*WHAT IS EXPECTED:* List all the lines in these records that hold "lang".

(Plain-text document sources)
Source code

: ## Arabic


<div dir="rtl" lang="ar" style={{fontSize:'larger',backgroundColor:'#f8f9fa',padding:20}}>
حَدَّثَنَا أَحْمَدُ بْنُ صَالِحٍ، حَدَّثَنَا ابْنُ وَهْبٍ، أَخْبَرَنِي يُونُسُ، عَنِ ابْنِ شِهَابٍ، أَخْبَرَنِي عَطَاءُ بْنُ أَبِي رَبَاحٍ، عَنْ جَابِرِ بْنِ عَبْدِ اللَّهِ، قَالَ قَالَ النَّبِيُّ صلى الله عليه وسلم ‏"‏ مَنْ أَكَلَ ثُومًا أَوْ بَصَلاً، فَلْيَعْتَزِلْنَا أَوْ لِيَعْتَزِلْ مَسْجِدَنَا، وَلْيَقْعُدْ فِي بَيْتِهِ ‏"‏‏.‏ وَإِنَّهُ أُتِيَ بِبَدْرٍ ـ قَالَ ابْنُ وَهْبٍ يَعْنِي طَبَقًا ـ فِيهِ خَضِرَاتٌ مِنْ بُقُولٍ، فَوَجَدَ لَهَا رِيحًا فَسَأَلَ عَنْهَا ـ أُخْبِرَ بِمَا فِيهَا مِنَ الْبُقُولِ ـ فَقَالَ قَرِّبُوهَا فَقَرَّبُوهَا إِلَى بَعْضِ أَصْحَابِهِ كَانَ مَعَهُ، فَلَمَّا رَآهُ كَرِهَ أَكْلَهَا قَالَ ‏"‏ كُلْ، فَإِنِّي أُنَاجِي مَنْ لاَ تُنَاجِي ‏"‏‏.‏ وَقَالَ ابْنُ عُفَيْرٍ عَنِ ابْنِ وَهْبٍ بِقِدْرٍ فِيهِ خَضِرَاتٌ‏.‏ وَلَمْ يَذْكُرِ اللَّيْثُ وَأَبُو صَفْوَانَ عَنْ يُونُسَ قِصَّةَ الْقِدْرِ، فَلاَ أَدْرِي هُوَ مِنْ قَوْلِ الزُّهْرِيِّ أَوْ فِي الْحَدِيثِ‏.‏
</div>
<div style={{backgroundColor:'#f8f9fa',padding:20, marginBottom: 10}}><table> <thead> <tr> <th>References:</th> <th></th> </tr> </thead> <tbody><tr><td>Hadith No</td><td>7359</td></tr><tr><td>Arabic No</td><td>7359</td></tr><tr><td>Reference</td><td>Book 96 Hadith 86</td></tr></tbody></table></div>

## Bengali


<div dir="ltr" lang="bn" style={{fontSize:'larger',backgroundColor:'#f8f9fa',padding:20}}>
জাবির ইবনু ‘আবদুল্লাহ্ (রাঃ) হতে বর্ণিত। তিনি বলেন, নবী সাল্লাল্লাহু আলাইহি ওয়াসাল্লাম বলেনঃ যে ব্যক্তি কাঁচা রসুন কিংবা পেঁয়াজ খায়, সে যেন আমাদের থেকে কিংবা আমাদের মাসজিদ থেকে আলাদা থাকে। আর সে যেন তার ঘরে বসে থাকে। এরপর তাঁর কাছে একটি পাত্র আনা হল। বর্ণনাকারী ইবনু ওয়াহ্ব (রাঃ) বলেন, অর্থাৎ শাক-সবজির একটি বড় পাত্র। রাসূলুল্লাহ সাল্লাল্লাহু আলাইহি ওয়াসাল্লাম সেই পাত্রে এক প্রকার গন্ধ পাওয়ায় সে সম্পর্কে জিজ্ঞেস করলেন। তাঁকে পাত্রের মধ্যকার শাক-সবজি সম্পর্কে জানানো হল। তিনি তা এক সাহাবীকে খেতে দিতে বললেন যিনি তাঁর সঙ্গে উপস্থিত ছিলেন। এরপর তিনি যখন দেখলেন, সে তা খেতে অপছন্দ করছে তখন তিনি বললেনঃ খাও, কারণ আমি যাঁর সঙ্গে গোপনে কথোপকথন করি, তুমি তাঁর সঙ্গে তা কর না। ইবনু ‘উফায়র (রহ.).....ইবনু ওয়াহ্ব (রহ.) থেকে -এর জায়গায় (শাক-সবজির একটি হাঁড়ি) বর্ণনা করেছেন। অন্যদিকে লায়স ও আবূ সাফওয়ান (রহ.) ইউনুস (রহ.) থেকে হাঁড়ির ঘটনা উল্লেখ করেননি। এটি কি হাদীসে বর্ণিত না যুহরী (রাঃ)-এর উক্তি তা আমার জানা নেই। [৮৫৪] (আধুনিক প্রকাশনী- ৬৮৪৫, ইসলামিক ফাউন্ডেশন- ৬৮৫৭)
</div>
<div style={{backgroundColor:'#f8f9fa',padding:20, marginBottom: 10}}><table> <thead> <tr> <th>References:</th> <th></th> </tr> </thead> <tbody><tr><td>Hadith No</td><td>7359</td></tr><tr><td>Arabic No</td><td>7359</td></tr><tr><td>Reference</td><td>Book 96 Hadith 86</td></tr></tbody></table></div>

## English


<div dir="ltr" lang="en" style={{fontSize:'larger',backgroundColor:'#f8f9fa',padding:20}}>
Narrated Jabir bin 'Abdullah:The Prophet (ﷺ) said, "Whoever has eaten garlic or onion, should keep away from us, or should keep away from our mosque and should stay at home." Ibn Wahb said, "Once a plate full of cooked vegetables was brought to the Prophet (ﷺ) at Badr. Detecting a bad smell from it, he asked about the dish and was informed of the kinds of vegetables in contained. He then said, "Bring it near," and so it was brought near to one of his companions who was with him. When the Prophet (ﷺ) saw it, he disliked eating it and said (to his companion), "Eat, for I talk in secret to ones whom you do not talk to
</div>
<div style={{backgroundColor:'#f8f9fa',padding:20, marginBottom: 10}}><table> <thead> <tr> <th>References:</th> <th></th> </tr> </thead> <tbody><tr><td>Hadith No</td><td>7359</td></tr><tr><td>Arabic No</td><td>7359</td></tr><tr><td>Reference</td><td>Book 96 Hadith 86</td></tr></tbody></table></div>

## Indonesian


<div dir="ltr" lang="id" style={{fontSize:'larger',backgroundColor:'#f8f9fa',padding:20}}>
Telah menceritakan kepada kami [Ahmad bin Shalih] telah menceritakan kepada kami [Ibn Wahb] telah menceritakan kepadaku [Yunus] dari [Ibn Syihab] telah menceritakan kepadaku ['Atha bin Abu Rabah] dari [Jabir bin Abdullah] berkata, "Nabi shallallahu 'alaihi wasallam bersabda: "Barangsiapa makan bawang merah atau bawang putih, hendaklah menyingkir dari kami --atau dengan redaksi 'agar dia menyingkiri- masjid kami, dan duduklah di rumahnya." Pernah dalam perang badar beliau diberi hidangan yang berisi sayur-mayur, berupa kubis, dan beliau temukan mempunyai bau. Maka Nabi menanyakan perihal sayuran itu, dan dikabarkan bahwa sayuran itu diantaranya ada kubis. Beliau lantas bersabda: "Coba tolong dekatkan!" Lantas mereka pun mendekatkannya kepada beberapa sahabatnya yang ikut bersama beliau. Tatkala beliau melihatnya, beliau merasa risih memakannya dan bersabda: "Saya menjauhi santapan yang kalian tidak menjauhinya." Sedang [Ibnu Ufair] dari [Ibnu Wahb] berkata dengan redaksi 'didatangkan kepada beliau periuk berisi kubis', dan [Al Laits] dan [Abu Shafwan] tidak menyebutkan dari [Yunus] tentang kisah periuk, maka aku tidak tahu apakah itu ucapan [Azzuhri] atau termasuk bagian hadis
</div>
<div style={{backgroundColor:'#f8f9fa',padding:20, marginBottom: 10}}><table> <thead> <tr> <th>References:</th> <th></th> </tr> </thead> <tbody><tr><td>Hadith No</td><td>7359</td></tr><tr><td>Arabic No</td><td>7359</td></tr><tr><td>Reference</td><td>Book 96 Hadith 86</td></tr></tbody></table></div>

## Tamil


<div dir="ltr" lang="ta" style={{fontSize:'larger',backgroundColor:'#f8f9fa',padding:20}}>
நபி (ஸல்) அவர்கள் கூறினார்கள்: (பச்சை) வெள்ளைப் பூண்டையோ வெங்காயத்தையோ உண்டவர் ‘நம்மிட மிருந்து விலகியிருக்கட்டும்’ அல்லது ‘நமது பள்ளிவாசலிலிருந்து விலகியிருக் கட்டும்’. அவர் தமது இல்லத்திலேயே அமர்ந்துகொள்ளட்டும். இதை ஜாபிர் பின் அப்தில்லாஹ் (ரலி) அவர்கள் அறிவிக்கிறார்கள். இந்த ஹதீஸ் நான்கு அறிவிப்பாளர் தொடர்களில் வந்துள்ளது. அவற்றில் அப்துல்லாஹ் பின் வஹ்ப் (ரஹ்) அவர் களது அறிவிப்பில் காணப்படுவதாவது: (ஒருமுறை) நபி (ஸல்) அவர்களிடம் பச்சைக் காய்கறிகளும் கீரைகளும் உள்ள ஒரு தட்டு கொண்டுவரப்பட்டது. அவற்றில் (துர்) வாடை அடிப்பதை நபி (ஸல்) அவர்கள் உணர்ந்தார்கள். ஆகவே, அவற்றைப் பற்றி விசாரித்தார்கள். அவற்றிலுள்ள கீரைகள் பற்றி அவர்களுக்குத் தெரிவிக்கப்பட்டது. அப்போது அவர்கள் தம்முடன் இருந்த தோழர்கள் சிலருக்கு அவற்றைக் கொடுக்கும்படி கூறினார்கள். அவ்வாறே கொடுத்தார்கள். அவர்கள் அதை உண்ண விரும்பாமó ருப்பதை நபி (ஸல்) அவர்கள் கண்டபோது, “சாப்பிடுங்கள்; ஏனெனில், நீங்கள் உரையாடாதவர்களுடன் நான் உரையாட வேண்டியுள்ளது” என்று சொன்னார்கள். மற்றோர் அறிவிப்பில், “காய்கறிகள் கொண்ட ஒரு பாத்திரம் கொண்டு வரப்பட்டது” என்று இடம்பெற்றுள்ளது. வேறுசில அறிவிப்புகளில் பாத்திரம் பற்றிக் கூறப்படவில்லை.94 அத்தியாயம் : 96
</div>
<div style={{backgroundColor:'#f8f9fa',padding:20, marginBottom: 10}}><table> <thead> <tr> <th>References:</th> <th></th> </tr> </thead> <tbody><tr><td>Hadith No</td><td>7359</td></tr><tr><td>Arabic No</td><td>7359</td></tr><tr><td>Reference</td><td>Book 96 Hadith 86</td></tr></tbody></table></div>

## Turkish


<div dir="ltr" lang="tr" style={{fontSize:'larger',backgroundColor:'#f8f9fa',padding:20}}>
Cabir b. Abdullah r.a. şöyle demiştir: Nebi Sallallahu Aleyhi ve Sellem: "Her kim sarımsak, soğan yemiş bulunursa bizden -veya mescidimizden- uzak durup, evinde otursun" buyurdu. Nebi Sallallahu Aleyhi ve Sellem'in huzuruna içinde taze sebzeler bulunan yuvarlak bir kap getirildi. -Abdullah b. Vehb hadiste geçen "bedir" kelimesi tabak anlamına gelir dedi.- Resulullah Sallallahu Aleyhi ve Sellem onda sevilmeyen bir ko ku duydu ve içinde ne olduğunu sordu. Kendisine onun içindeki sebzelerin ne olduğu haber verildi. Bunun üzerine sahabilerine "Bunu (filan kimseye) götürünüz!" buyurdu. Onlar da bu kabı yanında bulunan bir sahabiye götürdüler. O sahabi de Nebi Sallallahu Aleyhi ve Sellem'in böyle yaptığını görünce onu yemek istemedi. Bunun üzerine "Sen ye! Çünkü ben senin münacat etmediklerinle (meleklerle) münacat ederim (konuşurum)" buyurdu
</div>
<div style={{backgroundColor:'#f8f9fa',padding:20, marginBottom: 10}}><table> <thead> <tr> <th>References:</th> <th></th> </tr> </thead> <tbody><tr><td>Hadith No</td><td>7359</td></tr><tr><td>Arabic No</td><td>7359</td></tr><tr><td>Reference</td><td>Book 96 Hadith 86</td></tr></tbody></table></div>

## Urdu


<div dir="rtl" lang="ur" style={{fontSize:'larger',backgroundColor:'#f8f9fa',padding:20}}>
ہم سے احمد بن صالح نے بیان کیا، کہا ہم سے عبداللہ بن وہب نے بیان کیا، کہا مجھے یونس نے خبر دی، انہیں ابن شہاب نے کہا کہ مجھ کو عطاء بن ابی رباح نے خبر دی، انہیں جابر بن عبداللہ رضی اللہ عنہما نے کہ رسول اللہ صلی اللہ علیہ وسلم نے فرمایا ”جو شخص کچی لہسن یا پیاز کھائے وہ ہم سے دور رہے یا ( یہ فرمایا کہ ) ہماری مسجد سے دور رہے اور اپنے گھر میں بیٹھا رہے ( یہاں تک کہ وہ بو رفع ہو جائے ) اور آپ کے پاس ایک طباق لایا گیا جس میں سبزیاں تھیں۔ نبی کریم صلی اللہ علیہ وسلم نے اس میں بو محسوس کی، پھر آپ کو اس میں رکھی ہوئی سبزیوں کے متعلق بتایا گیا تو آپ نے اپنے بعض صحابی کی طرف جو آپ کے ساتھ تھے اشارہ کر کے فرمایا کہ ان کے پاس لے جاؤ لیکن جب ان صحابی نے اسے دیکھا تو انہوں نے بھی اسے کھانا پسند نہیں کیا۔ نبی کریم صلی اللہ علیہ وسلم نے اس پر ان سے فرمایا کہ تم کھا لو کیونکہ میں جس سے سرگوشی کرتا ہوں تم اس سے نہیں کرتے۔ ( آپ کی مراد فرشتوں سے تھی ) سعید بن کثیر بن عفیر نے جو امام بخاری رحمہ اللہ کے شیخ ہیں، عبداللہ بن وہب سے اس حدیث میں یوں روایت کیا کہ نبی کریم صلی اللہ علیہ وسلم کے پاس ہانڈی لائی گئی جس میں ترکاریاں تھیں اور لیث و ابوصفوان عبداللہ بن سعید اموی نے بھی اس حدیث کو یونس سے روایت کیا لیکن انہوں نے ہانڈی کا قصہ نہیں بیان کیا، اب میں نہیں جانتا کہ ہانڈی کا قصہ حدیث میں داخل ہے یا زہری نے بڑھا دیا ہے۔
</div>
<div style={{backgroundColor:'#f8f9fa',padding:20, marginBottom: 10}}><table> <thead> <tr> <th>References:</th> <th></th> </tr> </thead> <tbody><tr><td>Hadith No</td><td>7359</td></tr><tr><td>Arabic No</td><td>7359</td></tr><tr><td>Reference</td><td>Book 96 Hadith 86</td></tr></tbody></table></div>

*SOLUTION:*
<div dir="rtl" lang="ar" style={{fontSize:'larger',backgroundColor:'#f8f9fa',padding:20}}>
<div dir="ltr" lang="bn" style={{fontSize:'larger',backgroundColor:'#f8f9fa',padding:20}}>
<div dir="ltr" lang="en" style={{fontSize:'larger',backgroundColor:'#f8f9fa',padding:20}}>
<div dir="ltr" lang="id" style={{fontSize:'larger',backgroundColor:'#f8f9fa',padding:20}}>
<div dir="ltr" lang="ta" style={{fontSize:'larger',backgroundColor:'#f8f9fa',padding:20}}>
<div dir="ltr" lang="tr" style={{fontSize:'larger',backgroundColor:'#f8f9fa',padding:20}}>
<div dir="rtl" lang="ur" style={{fontSize:'larger',backgroundColor:'#f8f9fa',padding:20}}>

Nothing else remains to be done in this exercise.